O anarquista se apoderou de uma das empoeiradas cadeiras e sentou-se lentamente saboreando cada sensação do ato. Eu bati a poeira de uma delas e também me sentei, esperava que Sartori me acompanhasse, mas ele abriu uma das janelas e escorou-se lá mesmo.

- Essas cadeiras são muito boas, meu amigo, você devia conservá-las melhor...

O bacharel interrompeu o que seria mais uma das provocações do visitante:

- Vamos direto ao ponto, Riccardo.

Eu e o De Pádua ficamos surpresos com a falta de cortesia com um velho amigo. O anarquista, sempre exagerado, ficara de boca aberta por uns instantes até voltar a falar.

- Eu vim conhecer melhor o meu afilhado. Você me convidou para esta visita, lembra?

- Eu sei o porquê de estar aqui. Vai tentar novamente me persuadir a não filiar a Camarilla? – o bacharel franziu a testa em tom ameaçador enquanto falava.

- Sim, de fato, eu não ia falar sobre isso agora, mas já que falou... – o cinismo do anarquista era tão exagerado quanto todas as suas expressões e reações.

Sartori fingiu não entender a ironia e quis encerrar o assunto:

- Não! Esqueça isso. Não voltarei atrás.

- Oh! É aquela coisa de perdão, não é? Seguir um caminho de paz interior... Que besteira!

O anarquista sabia mesmo o que estava fazendo, o bacharel começava a dar sinais de irritação.

- Você não tem idéia do que está falando, Riccardo. Nós já conversamos sobre isso.

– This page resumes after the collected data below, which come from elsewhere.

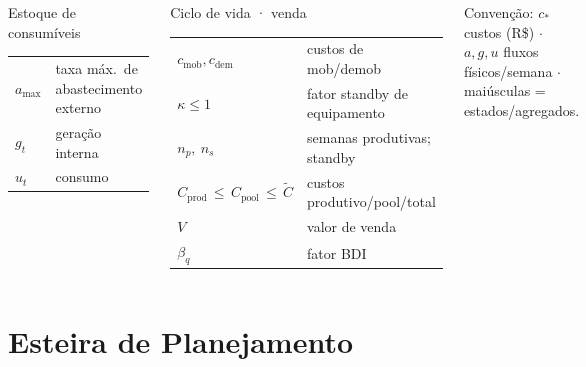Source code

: \documentclass[aspectratio=169,10pt]{beamer}
\begin{document}
\begin{frame}
\begin{columns}[T]
\begin{block}{\small Estoque de consumíveis}
\begin{tabular}{@{}p{1.5cm}p{4.6cm}@{}}
        $a_{\max}$ & taxa máx.\ de abastecimento externo \\
        $g_t$ & geração interna \\
        $u_t$ & consumo \\
      \end{tabular}
    \end{block}
    \begin{block}{\small Ciclo de vida · venda}
      \begin{tabular}{@{}p{2.5cm}p{4.6cm}@{}}
        $c_{\text{mob}},c_{\text{dem}}$ & custos de mob/demob \\
        $\kappa \leq 1$ & fator standby de equipamento \\
        $n_p,\ n_s$ & semanas produtivas; standby \\
        $C_{\text{prod}} \,\leq\, C_{\text{pool}} \,\leq\, \tilde{C}$ & custos produtivo/pool/total \\
        $V$ & valor de venda \\
        $\beta_q$ & fator BDI \\
      \end{tabular}
    \end{block}
    \vspace{2pt}
    {\tiny Convenção: $c_\ast$ custos (R\$) $\cdot$ $a,g,u$ fluxos físicos/semana
    $\cdot$ maiúsculas = estados/agregados.}
  \end{columns}
\end{frame}

\section{Esteira de Planejamento}
\end{document}
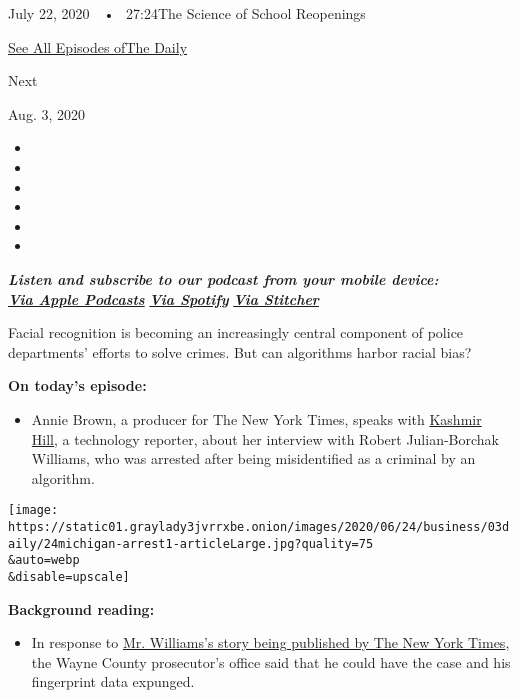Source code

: July 22, 2020~~•~ 27:24The Science of School Reopenings

\href{https://www.nytimes3xbfgragh.onion/column/the-daily}{See All
Episodes ofThe Daily}

Next

Aug. 3, 2020

\begin{itemize}
\item
\item
\item
\item
\item
\item
\end{itemize}

\emph{\textbf{Listen and subscribe to our podcast from your mobile
device:}}\\
\textbf{\href{https://itunes.apple.com/us/podcast/the-daily/id1200361736?mt=2}{\emph{Via
Apple Podcasts}}} \emph{\textbf{\textbar{}}}
\textbf{\href{https://open.spotify.com/show/3IM0lmZxpFAY7CwMuv9H4g?si=SfuMSC55R1qprFsRZU3_zw}{\emph{Via
Spotify}}} \emph{\textbf{\textbar{}}}
\textbf{\href{http://www.stitcher.com/podcast/the-new-york-times/the-daily-10}{\emph{Via
Stitcher}}}

Facial recognition is becoming an increasingly central component of
police departments' efforts to solve crimes. But can algorithms harbor
racial bias?

\textbf{On today's episode:}

\begin{itemize}
\tightlist
\item
  Annie Brown, a producer for The New York Times, speaks with
  \href{https://www.nytimes3xbfgragh.onion/by/kashmir-hill}{Kashmir
  Hill}, a technology reporter, about her interview with Robert
  Julian-Borchak Williams, who was arrested after being misidentified as
  a criminal by an algorithm.
\end{itemize}

\texttt{[image: https://static01.graylady3jvrrxbe.onion/images/2020/06/24/business/03daily/24michigan-arrest1-articleLarge.jpg?quality=75\\\&auto=webp\\\&disable=upscale]}

\textbf{Background reading:}

\begin{itemize}
\tightlist
\item
  In response to
  \href{https://www.nytimes3xbfgragh.onion/2020/06/24/technology/facial-recognition-arrest.html}{Mr.
  Williams's story being published by The New York Times}, the Wayne
  County prosecutor's office said that he could have the case and his
  fingerprint data expunged.
\end{itemize}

- Não sei? Contou para o seu aprendiz sobre os nossos momentos? A sua fúria... É... FÚRIA! Há há há hioe woa há! Contra quem? Uh? Os Anciões? A Camarilla? É... Talvez eu saiba alguma coisa. Sim, eu tenho idéia do que estou falando.

O bacharel reagiu como se tivesse tomado um golpe baixo e preparou a sua defesa:

- Os anarquistas se transformaram em demônios, estão sob a bandeira Sabá agora. Os poucos que sobraram se escondem ou, como eu, resolveram juntar-se a Camarilla.

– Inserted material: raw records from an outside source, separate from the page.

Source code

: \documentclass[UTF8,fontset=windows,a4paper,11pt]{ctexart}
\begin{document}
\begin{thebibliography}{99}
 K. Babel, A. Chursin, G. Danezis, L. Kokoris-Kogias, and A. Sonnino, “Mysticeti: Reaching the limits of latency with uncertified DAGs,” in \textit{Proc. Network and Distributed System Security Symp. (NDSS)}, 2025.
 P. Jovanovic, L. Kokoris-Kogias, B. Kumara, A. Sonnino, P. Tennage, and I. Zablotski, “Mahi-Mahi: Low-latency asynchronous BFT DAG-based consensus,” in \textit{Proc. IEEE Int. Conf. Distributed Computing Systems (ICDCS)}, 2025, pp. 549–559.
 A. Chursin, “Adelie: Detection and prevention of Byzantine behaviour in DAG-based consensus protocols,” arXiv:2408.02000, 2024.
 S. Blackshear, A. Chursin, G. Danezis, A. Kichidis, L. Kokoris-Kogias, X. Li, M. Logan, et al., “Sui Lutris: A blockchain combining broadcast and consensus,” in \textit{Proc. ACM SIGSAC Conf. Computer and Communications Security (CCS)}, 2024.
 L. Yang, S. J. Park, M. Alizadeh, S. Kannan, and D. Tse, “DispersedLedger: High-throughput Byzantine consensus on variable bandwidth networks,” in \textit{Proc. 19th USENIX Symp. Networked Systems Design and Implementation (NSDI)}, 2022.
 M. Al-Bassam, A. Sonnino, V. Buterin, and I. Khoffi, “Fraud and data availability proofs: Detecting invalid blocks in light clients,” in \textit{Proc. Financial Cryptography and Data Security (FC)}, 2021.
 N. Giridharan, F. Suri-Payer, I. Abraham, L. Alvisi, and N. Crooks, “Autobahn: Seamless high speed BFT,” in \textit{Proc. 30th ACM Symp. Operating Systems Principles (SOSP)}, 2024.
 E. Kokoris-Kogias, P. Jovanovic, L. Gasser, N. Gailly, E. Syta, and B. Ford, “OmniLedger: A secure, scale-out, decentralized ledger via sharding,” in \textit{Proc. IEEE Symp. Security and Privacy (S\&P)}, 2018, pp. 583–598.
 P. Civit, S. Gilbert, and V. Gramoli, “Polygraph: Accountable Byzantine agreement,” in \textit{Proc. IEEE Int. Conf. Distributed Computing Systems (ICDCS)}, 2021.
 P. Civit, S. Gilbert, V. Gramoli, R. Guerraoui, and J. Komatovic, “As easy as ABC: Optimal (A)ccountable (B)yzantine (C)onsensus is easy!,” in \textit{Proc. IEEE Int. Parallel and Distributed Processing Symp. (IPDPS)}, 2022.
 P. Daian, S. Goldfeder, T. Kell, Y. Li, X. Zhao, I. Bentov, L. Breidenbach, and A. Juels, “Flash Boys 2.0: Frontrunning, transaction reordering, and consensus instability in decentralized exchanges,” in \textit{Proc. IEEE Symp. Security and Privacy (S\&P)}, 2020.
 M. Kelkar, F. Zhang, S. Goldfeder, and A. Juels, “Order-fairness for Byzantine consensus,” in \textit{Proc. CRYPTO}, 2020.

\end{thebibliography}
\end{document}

- A Camarilla te traiu uma vez e vai fazer novamente! – o anarquista fora rápido em rebater.

O visitante estava firme e intimidante desta vez e Sartori retrucou:

- Eu tenho minhas dúvidas se foi realmente a Camarilla quem me traiu, Riccardo.

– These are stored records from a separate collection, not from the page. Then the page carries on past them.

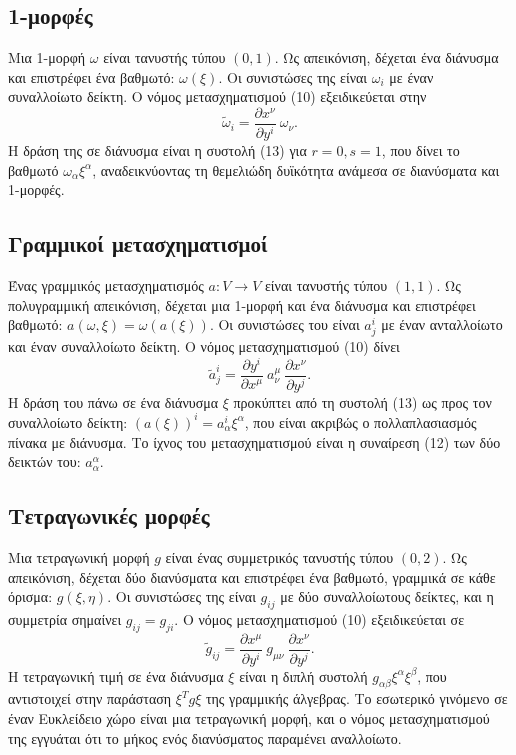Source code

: \documentclass[12pt]{article}
\begin{document}
\subsection{1-μορφές}
Μια 1-μορφή \( \omega \) είναι τανυστής τύπου \( (0,1) \). Ως απεικόνιση, δέχεται ένα διάνυσμα και επιστρέφει ένα βαθμωτό: \( \omega(\xi) \). Οι συνιστώσες της είναι \( \omega_i \) με έναν συναλλοίωτο δείκτη. Ο νόμος μετασχηματισμού (10) εξειδικεύεται στην
\[
\tilde{\omega}_i = \frac{\partial x^\nu}{\partial y^i} \ \omega_\nu. \tag{15}
\]
Η δράση της σε διάνυσμα είναι η συστολή (13) για \( r=0, s=1 \), που δίνει το βαθμωτό \( \omega_\alpha \xi^\alpha \), αναδεικνύοντας τη θεμελιώδη δυϊκότητα ανάμεσα σε διανύσματα και 1-μορφές.

\subsection{Γραμμικοί μετασχηματισμοί}
Ένας γραμμικός μετασχηματισμός \( a: V \to V \) είναι τανυστής τύπου \( (1,1) \). Ως πολυγραμμική απεικόνιση, δέχεται μια 1-μορφή και ένα διάνυσμα και επιστρέφει βαθμωτό: \( a(\omega, \xi) = \omega(a(\xi)) \). Οι συνιστώσες του είναι \( a^i_j \) με έναν ανταλλοίωτο και έναν συναλλοίωτο δείκτη. Ο νόμος μετασχηματισμού (10) δίνει
\[
\tilde{a}^i_j = \frac{\partial y^i}{\partial x^\mu} \ a^\mu_\nu \ \frac{\partial x^\nu}{\partial y^j}. \tag{16}
\]
Η δράση του πάνω σε ένα διάνυσμα \( \xi \) προκύπτει από τη συστολή (13) ως προς τον συναλλοίωτο δείκτη: \( (a(\xi))^i = a^i_\alpha \xi^\alpha \), που είναι ακριβώς ο πολλαπλασιασμός πίνακα με διάνυσμα. Το ίχνος του μετασχηματισμού είναι η συναίρεση (12) των δύο δεικτών του: \( a^\alpha_\alpha \).

\subsection{Τετραγωνικές μορφές}
Μια τετραγωνική μορφή \( g \) είναι ένας συμμετρικός τανυστής τύπου \( (0,2) \). Ως απεικόνιση, δέχεται δύο διανύσματα και επιστρέφει ένα βαθμωτό, γραμμικά σε κάθε όρισμα: \( g(\xi, \eta) \). Οι συνιστώσες της είναι \( g_{ij} \) με δύο συναλλοίωτους δείκτες, και η συμμετρία σημαίνει \( g_{ij} = g_{ji} \). Ο νόμος μετασχηματισμού (10) εξειδικεύεται σε
\[
\tilde{g}_{ij} = \frac{\partial x^\mu}{\partial y^i} \ g_{\mu\nu} \ \frac{\partial x^\nu}{\partial y^j}. \tag{17}
\]
Η τετραγωνική τιμή σε ένα διάνυσμα \( \xi \) είναι η διπλή συστολή \( g_{\alpha\beta} \xi^\alpha \xi^\beta \), που αντιστοιχεί στην παράσταση \( \xi^T g \xi \) της γραμμικής άλγεβρας. Το εσωτερικό γινόμενο σε έναν Ευκλείδειο χώρο είναι μια τετραγωνική μορφή, και ο νόμος μετασχηματισμού της εγγυάται ότι το μήκος ενός διανύσματος παραμένει αναλλοίωτο.
\end{document}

- Está com saudades dos elogios, das bajulações, Doppiamente Temuto? – a língua do anarquista era mais afiada que os floretes da guarnição de Nápoles.

Sartori avançou para o De Pádua até uma distância ainda cortês, apontou o dedo para o nariz do anarquista e despejou as provocações que engoliu até o momento:

- Você quer somente provar que suas teorias estão certas. Você não sabe N-A-D-A. Você é apenas um LOUCO!

Sartori atingiu o De Pádua a tal forma que este ficou segundos parado. Engoliu o cinismo e a ironia, vomitando tudo em seguida, ligeiramente perturbado, com tremores em suas mãos sempre gesticulando:

- Não sei nada. É? – Riccardo De Pádua balançava a cabeça – Sei sim, sei de muita coisa. Ah! Eu sei. HÁ HÁ HÁ! – o anarquista olhou repentinamente para mim arregalando os olhos – Eu sei de T-U-D-O!

Ele sabe de tudo o que? Estaria falando do malfeitor? Foi no que pensei e minha reação não poderia ser outra. Antes que eu pudesse mandá-lo contar, o bacharel berrou contra o anarquista:

- PARE!

- Não, Sartori! Deixe-o falar. Agora eu quero saber! Você sabe o que? Você sabe sobre o que fizeram comigo, não sabe? FALE! – Eu sentia minhas feições mudando com o meu temperamento, a Besta estava próxima.

Eu segurei o louco pela gola de sua camisa de corte e costura perfeita enquanto esbravejava. O louco apenas assistia seu corpo sendo sacudido na posição de submissão a qual eu o impus sentado na empoeirada cadeira. Ele me olhava em pleno gozo da situação como se estivesse sentindo um orgasmo.

- Ele é tão parecido com você dos velhos tempos, Sartori. Lembra? – a voz do anarquista saiu fina e quase como um assobio.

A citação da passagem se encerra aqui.